Collection entries:

━━━━━━━━

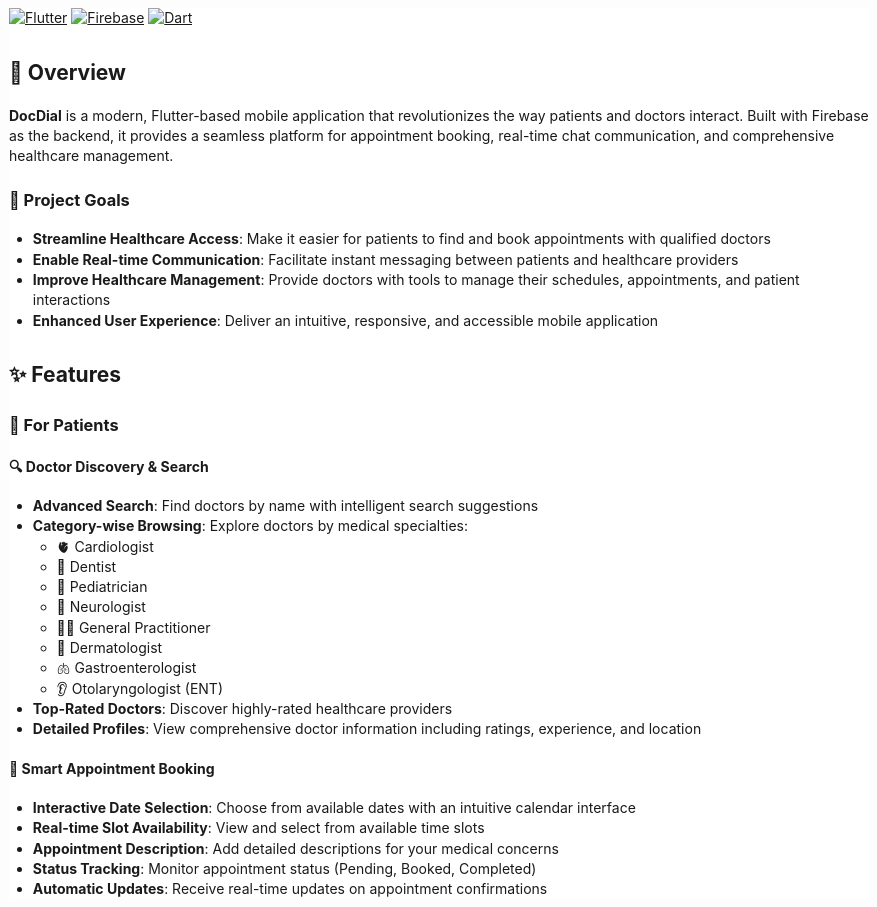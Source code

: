 [![Flutter](https://img.shields.io/badge/Flutter-02569B?style=for-the-badge&logo=flutter&logoColor=white)](https://flutter.dev)
[![Firebase](https://img.shields.io/badge/Firebase-039BE5?style=for-the-badge&logo=Firebase&logoColor=white)](https://firebase.google.com)
[![Dart](https://img.shields.io/badge/Dart-0175C2?style=for-the-badge&logo=dart&logoColor=white)](https://dart.dev)

</div>

## 🌟 Overview

**DocDial** is a modern, Flutter-based mobile application that revolutionizes the way patients and doctors interact. Built with Firebase as the backend, it provides a seamless platform for appointment booking, real-time chat communication, and comprehensive healthcare management.

### 🎯 Project Goals

-   **Streamline Healthcare Access**: Make it easier for patients to find and book appointments with qualified doctors
-   **Enable Real-time Communication**: Facilitate instant messaging between patients and healthcare providers
-   **Improve Healthcare Management**: Provide doctors with tools to manage their schedules, appointments, and patient interactions
-   **Enhanced User Experience**: Deliver an intuitive, responsive, and accessible mobile application

## ✨ Features

### 👤 For Patients

#### 🔍 **Doctor Discovery & Search**

-   **Advanced Search**: Find doctors by name with intelligent search suggestions
-   **Category-wise Browsing**: Explore doctors by medical specialties:
    -   🫀 Cardiologist
    -   🦷 Dentist
    -   🧒 Pediatrician
    -   🧠 Neurologist
    -   👨‍⚕️ General Practitioner
    -   🔬 Dermatologist
    -   🫁 Gastroenterologist
    -   👂 Otolaryngologist (ENT)
-   **Top-Rated Doctors**: Discover highly-rated healthcare providers
-   **Detailed Profiles**: View comprehensive doctor information including ratings, experience, and location

#### 📅 **Smart Appointment Booking**

-   **Interactive Date Selection**: Choose from available dates with an intuitive calendar interface
-   **Real-time Slot Availability**: View and select from available time slots
-   **Appointment Description**: Add detailed descriptions for your medical concerns
-   **Status Tracking**: Monitor appointment status (Pending, Booked, Completed)
-   **Automatic Updates**: Receive real-time updates on appointment confirmations

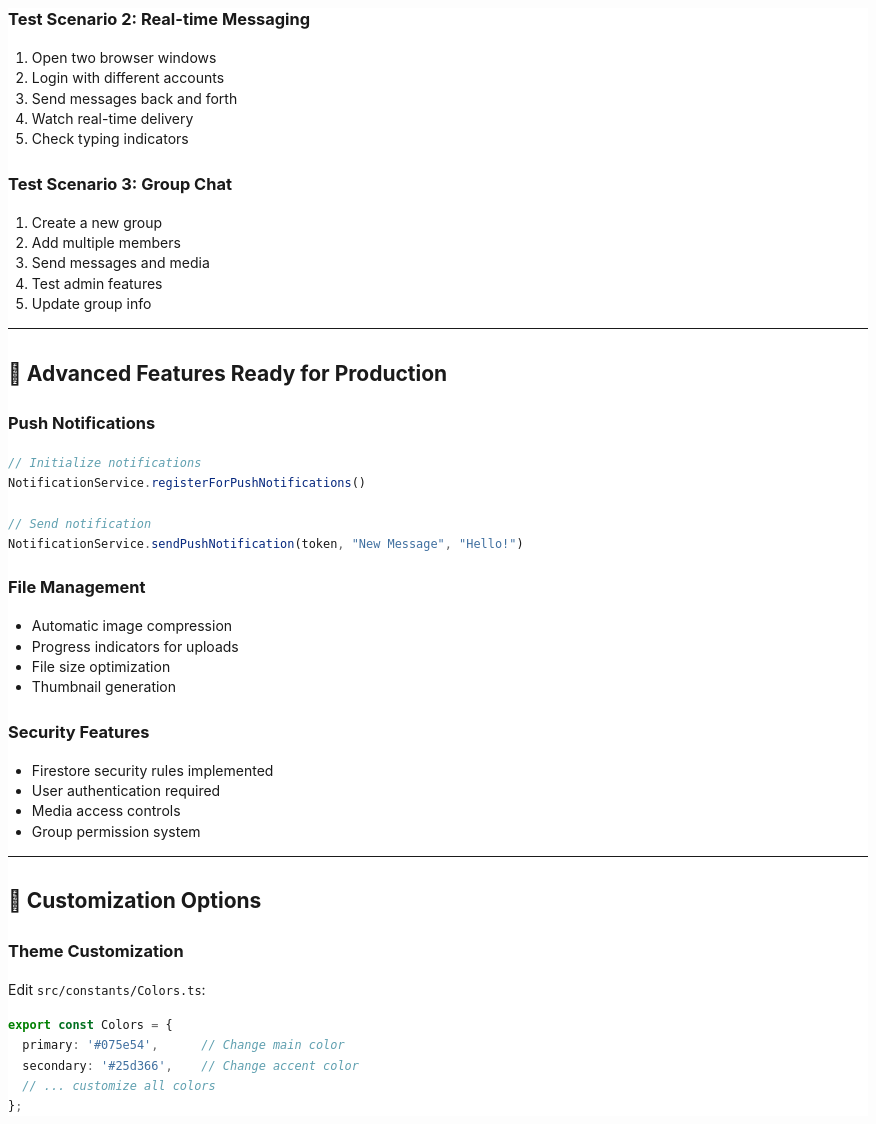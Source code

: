 ### Test Scenario 2: Real-time Messaging
1. Open two browser windows
2. Login with different accounts
3. Send messages back and forth
4. Watch real-time delivery
5. Check typing indicators

### Test Scenario 3: Group Chat
1. Create a new group
2. Add multiple members
3. Send messages and media
4. Test admin features
5. Update group info

---

## 🎯 Advanced Features Ready for Production

### Push Notifications
```typescript
// Initialize notifications
NotificationService.registerForPushNotifications()

// Send notification
NotificationService.sendPushNotification(token, "New Message", "Hello!")
```

### File Management
- Automatic image compression
- Progress indicators for uploads
- File size optimization
- Thumbnail generation

### Security Features
- Firestore security rules implemented
- User authentication required
- Media access controls
- Group permission system

---

## 🔧 Customization Options

### Theme Customization
Edit `src/constants/Colors.ts`:
```typescript
export const Colors = {
  primary: '#075e54',      // Change main color
  secondary: '#25d366',    // Change accent color
  // ... customize all colors
};
```
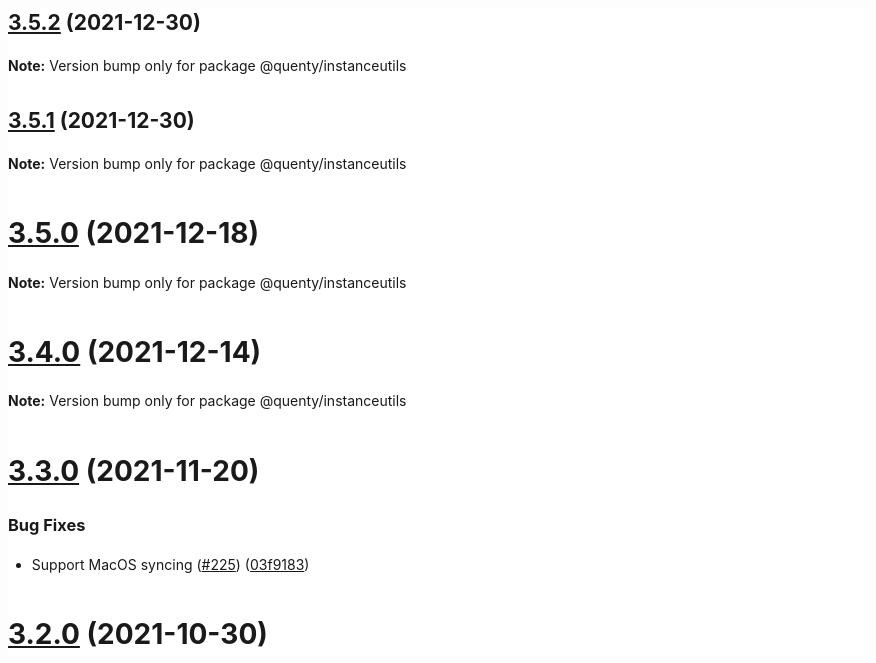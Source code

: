 
## [3.5.2](https://github.com/Quenty/NevermoreEngine/compare/@quenty/instanceutils@3.5.1...@quenty/instanceutils@3.5.2) (2021-12-30)

**Note:** Version bump only for package @quenty/instanceutils





## [3.5.1](https://github.com/Quenty/NevermoreEngine/compare/@quenty/instanceutils@3.5.0...@quenty/instanceutils@3.5.1) (2021-12-30)

**Note:** Version bump only for package @quenty/instanceutils





# [3.5.0](https://github.com/Quenty/NevermoreEngine/compare/@quenty/instanceutils@3.4.0...@quenty/instanceutils@3.5.0) (2021-12-18)

**Note:** Version bump only for package @quenty/instanceutils





# [3.4.0](https://github.com/Quenty/NevermoreEngine/compare/@quenty/instanceutils@3.3.0...@quenty/instanceutils@3.4.0) (2021-12-14)

**Note:** Version bump only for package @quenty/instanceutils





# [3.3.0](https://github.com/Quenty/NevermoreEngine/compare/@quenty/instanceutils@3.2.0...@quenty/instanceutils@3.3.0) (2021-11-20)


### Bug Fixes

* Support MacOS syncing ([#225](https://github.com/Quenty/NevermoreEngine/issues/225)) ([03f9183](https://github.com/Quenty/NevermoreEngine/commit/03f918392c6a5bdd33f8a17c38de371d1e06c67a))





# [3.2.0](https://github.com/Quenty/NevermoreEngine/compare/@quenty/instanceutils@3.1.2...@quenty/instanceutils@3.2.0) (2021-10-30)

━━━━━━━━

## [Prompt]
Would you transcribe the lines above exactly, going from the line bearing "your medical concerns" through the line bearing "3. Send messages back and forth", and drop the pictures from the copy?

## [Written reply]
-   **Appointment Description**: Add detailed descriptions for your medical concerns
-   **Status Tracking**: Monitor appointment status (Pending, Booked, Completed)
-   **Automatic Updates**: Receive real-time updates on appointment confirmations

Source code

: ### Test Scenario 2: Real-time Messaging
1. Open two browser windows
2. Login with different accounts
3. Send messages back and forth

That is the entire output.